Early last year, Latimer engineered a coup and won the catering contract for Air Estonia, the state-run carrier, which was earning him about $100,000 a month. As much as he liked to complain about life in Estonia, he seemed to be set in the Baltics for the long term.

Of all the money Latimer has made in Estonia, however, he hasn't taken a single dollar--or Estonian kroon, which is rather comically abbreviated as EEK (one euro = 15 EEKs)--out of Tallinn. Looking back, he figures, that was a major error. "I should have taken money out, but I've always reinvested," he says. "I would have more than a million U.S. dollars saved, and I'd be on easy street. But I kept thinking about the potential of this country."

Then the mafia came knocking.

Organized crime doesn't rank as one of Estonia's biggest problems. Trademark infringement, in which the names of fast-food chains can be pirated from a legitimate business a block away, is rampant. Bootleg compact disks and brand-name consumer clothing floods the market. But few foreign investors admit to having run into problems with the local branch of the Russian mafia or any other illegal group. According to a recent study by the European Bank for Reconstruction and Development, however, close to 40% of small businesses operating in the former Soviet Union pay bribes in order to do business.
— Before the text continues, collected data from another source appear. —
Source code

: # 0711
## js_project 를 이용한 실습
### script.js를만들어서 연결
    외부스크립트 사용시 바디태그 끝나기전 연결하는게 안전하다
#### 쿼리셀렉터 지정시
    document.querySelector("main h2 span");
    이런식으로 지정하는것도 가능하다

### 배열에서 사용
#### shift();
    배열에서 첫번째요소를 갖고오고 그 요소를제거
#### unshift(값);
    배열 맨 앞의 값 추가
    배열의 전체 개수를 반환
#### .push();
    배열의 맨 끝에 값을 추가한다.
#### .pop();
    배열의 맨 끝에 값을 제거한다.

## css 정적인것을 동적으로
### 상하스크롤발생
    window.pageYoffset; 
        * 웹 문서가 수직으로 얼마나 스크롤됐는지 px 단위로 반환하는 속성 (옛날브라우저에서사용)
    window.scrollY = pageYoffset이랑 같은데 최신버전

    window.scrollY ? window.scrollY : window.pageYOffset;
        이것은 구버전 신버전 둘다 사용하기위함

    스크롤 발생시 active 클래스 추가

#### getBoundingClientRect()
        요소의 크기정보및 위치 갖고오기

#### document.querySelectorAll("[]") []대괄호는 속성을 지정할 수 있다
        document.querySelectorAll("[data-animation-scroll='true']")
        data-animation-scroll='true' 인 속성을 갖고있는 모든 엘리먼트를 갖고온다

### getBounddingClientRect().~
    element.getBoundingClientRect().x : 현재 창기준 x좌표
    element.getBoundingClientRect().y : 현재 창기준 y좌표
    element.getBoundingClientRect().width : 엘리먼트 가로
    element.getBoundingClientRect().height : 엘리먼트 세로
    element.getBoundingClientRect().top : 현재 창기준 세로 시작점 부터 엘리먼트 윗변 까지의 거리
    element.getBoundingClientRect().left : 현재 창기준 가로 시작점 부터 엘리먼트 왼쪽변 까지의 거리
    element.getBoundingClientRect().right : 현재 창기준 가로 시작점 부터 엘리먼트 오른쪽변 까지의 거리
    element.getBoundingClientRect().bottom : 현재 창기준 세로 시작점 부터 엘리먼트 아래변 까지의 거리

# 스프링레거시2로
Latimer is, so far, determined not to become part of that statistic. But because he has already sunk $1 million into capital investment, he is an easy target for a takeover. His first hint of trouble came last fall when, he presumes, criminal operatives bribed one of his workers to sabotage a government inspection of his catering operation, leaving his cold storage facility with a temperature of as much as 70[degrees]F. Within days, his Air Estonia contracts were canceled.

Soon after, he was approached by a group of suspected mafia members that demanded he sell his restaurant for far below market value. If he didn't sell, he says, they told him incidents like the sabotaged inspection would reoccur. Latimer hurriedly closed down the restaurant, transferred the office lunches and holiday parties he'd booked to where the cooking school was supposed to have gone, and considered his options.

He's still considering. Estonia has been a lucrative adventure, even if he sells out at mafia prices. Despite being victimized by sabotage, having to deal with an unfamiliar language, and continuing to sell this Northern European nation on Tex-Mex cuisine, Latimer has had a profitable stay in Estonia. In his best year, he had sales of $450,000 and profits of more than $100,000 from Ervin's Tex-Mex Restaurant alone, with more coming from catering and special events. (His biggest moneymaker: catering Michael Jackson's appearance at the Song Festival Amphitheater in August 1997 to a crowd of 70,000. Latimer made a killing. He grossed $300,000, about 25% of which was profit.)

So what's next? He can return to Finland, where his family lives and his catering business still thrives. He can move back to the U.S., where he hasn't lived since 1974, try to peddle a design he has for a 21st-century running shoe, and market new types of sports training equipment, a longtime interest.

As he wandered the grounds of the Soviet band shell, Latimer's future in Estonia remained uncertain. "I'm thinking of looking into Latvia," he says. "I had some contacts there a few months ago, and it seems like a more stable situation. My problem is, I love a challenge and a new opportunity. The grass is always greener to me somewhere else down the road."